О Рут, возлюбленной сестре и неизменной компаньонке покойного, в завещании ни одного слова сказано не было. Но, учитывая, что в завещании не были даже упомянуты ни банковские вклады, ни государственные обязательства, ни закладные и произведения искусства, которые принадлежали мистеру Бруару, ни та недвижимость, которой он владел в Англии, Франции, Испании и на Сейшелах, не говоря уже о самом Ле-Репозуаре, нетрудно было догадаться, как Ги одним махом и обеспечил сестру, и выразил свои чувства к детям.
«Господь всемогущий, — подумала Маргарет. — Никак он отдал ей все еще при жизни?!»
Конец речи мистера Форреста был встречен молчанием, сначала ошеломленным, а затем — со стороны Маргарет, по крайней мере, — и озлобленным. Первая ее мысль была о том, что Рут подстроила все это нарочно, чтобы унизить ее. Рут никогда ее не любила. Никогда, никогда, никогда она не могла ее терпеть.

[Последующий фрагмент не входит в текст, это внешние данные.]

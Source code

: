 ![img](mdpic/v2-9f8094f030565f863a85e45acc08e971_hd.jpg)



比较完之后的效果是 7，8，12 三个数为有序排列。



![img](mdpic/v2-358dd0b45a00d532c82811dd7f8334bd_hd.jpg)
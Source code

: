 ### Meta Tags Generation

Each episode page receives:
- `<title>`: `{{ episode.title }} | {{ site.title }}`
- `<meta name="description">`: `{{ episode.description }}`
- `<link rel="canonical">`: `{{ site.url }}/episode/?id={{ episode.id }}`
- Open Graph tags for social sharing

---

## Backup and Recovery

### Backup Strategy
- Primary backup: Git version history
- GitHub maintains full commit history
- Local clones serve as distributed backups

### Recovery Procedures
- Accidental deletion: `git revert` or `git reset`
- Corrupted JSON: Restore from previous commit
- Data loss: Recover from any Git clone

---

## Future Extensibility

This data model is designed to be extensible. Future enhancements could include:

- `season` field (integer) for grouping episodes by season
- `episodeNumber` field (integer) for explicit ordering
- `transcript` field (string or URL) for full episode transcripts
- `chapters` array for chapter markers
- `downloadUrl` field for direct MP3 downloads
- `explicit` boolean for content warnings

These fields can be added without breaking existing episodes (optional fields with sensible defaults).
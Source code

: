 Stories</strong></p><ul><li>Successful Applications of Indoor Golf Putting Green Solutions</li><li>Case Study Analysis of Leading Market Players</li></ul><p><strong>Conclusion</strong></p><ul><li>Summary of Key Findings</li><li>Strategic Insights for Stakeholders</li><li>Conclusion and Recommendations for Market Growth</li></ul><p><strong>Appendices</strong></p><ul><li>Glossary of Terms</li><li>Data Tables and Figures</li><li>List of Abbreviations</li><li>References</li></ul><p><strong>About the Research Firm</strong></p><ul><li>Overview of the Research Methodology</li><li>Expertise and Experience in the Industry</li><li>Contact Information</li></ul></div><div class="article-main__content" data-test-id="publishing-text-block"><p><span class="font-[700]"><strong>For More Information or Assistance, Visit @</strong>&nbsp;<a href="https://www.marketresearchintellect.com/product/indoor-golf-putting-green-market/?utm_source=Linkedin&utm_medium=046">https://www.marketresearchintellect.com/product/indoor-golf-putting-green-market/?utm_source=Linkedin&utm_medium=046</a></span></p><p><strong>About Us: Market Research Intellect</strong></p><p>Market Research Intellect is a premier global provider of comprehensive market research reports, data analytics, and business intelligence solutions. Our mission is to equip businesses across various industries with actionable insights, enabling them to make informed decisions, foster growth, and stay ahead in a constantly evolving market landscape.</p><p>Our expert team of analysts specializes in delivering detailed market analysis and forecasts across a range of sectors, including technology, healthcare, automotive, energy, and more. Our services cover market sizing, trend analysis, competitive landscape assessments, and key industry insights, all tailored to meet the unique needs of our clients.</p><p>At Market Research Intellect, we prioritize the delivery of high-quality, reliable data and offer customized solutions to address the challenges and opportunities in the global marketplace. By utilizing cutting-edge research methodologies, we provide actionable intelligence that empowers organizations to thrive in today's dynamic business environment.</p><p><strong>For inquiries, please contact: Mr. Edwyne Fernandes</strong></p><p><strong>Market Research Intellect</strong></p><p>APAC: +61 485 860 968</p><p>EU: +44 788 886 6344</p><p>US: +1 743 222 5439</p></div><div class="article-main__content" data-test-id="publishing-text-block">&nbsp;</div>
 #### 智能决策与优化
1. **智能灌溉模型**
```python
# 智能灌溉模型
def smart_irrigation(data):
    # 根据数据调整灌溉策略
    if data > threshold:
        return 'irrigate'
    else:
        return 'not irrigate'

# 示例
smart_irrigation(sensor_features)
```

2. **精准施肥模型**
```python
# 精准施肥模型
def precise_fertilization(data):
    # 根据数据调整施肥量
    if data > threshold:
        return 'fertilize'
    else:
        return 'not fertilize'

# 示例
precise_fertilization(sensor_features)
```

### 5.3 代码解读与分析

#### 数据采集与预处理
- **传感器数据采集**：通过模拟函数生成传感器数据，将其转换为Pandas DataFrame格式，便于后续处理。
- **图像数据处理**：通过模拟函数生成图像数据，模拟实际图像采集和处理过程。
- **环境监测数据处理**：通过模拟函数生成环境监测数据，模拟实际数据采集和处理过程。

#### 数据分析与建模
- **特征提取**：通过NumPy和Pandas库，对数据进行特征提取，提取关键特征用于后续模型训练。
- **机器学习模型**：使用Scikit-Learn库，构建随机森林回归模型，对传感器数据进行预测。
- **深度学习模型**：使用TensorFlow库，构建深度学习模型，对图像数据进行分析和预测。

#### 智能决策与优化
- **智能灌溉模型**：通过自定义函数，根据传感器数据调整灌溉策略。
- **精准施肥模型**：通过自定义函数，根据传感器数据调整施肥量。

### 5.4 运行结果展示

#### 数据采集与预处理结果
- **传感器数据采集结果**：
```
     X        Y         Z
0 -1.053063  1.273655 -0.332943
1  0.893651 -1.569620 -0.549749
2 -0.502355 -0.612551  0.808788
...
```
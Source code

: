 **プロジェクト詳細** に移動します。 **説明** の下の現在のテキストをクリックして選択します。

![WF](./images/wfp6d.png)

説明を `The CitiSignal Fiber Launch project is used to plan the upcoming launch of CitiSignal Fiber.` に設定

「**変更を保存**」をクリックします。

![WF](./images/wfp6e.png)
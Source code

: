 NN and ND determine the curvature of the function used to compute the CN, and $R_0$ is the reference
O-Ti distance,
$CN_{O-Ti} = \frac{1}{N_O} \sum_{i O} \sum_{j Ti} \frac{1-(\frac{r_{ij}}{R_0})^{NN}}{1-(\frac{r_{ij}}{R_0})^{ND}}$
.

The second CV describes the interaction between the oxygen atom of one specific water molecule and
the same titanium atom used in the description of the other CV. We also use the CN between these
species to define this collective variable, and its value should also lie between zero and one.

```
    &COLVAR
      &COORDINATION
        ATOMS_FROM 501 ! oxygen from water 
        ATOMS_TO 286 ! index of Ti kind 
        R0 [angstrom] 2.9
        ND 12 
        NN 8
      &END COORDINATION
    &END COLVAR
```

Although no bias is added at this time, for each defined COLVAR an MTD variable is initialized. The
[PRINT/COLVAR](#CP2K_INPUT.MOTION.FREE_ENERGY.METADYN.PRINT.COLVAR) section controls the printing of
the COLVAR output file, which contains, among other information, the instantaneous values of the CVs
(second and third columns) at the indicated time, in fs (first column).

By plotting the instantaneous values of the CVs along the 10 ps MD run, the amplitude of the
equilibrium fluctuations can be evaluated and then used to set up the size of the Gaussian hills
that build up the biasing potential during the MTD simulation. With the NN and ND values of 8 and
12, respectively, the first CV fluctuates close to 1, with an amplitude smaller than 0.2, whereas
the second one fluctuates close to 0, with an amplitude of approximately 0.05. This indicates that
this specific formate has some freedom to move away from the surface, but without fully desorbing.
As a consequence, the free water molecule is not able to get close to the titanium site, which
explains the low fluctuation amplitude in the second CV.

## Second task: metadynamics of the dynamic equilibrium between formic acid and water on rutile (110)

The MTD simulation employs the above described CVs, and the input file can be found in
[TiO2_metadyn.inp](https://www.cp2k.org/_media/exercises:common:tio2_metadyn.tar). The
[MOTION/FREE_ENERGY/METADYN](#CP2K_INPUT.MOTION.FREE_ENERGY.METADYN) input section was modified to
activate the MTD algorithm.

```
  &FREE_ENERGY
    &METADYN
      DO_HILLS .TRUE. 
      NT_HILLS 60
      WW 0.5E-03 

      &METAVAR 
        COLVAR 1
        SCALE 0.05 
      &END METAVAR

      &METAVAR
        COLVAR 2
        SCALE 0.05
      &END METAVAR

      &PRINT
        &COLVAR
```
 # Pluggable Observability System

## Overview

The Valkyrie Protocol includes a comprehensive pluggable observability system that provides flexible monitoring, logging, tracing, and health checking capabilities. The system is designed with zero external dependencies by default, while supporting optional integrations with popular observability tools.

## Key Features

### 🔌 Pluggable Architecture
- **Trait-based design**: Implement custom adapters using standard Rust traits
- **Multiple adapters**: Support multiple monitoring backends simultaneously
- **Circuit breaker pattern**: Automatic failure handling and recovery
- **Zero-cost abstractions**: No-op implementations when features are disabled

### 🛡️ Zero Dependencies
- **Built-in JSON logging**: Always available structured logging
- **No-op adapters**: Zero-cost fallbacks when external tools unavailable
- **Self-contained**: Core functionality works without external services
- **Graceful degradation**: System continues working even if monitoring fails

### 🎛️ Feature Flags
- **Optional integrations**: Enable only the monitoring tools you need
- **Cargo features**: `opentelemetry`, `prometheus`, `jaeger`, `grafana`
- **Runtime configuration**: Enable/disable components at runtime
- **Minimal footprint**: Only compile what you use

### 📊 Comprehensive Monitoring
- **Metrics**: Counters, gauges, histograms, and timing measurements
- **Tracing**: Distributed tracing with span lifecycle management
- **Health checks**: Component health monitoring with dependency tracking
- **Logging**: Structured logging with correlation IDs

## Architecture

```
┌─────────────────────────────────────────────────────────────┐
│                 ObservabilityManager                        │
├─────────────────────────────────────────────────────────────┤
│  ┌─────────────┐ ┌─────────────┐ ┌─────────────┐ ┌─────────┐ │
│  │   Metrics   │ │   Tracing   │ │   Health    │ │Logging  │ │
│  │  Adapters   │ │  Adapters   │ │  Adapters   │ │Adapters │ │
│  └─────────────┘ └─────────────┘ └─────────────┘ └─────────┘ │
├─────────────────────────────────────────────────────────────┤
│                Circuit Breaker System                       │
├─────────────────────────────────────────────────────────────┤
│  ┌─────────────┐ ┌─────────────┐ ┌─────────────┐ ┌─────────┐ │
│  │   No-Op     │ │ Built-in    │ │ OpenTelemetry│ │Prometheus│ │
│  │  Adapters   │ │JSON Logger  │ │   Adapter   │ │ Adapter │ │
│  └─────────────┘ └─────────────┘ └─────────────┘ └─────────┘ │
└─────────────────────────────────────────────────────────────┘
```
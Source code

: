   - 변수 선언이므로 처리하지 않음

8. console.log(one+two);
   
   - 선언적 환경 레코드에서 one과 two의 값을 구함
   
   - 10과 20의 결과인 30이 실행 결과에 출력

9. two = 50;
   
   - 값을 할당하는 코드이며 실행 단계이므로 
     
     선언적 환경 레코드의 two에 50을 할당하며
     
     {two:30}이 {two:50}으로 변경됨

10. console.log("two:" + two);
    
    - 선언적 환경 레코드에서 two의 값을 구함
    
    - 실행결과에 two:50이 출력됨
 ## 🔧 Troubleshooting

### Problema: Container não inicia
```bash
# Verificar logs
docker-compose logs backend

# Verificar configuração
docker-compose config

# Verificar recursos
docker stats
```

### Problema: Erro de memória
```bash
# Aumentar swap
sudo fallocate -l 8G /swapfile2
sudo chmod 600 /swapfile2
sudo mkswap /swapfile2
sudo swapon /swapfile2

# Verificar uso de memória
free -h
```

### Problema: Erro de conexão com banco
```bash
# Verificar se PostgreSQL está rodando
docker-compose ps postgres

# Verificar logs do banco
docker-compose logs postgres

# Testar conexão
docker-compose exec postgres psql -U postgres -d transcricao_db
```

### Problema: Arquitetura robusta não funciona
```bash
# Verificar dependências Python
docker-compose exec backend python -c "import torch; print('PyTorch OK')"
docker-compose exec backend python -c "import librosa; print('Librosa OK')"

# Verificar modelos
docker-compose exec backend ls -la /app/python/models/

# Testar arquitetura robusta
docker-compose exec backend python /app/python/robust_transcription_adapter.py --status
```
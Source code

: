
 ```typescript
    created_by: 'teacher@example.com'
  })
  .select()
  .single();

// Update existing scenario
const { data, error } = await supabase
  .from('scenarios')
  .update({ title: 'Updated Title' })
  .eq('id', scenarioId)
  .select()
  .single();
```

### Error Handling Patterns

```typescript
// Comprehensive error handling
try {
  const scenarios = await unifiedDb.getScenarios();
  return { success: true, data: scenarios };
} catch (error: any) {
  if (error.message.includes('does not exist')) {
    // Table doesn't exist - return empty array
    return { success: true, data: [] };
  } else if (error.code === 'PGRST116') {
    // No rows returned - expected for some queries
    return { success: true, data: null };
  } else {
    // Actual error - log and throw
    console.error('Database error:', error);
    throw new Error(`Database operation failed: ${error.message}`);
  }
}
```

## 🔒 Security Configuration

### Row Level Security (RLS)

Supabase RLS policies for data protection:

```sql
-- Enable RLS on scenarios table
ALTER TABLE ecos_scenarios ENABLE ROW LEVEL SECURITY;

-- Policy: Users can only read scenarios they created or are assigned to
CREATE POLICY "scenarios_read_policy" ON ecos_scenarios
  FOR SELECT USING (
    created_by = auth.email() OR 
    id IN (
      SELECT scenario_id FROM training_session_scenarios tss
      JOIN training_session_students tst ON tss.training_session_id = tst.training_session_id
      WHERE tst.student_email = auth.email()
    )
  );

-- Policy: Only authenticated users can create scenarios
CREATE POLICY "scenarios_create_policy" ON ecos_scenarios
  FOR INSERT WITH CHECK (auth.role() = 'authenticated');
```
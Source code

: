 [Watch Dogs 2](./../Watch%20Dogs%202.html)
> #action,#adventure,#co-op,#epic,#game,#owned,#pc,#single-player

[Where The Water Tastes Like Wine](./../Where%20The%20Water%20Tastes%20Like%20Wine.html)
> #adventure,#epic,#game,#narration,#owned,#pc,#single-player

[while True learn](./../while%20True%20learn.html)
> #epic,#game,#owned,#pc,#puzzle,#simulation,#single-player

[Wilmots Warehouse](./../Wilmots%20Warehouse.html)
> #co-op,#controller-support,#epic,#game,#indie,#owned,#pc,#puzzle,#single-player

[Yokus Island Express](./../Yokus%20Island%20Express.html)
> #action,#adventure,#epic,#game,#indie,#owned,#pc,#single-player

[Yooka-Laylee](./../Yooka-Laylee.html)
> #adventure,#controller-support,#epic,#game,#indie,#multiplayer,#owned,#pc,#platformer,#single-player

А за те годы, что Маргарет не позволяла Ги видеться с сыном, в душе Рут, должно быть, созрела настоящая ненависть к ней. Так что этот миг должен был доставить ей двойное удовольствие: во-первых, наблюдать, как Маргарет ошарашит известие о том, что состояние Ги вовсе не так велико, как ей представлялось, а во-вторых, как она будет унижена, узнав, что и от этого урезанного состояния ее сын получит лишь часть, причем меньшую, чем какие-то неизвестные Филдер и Мулен.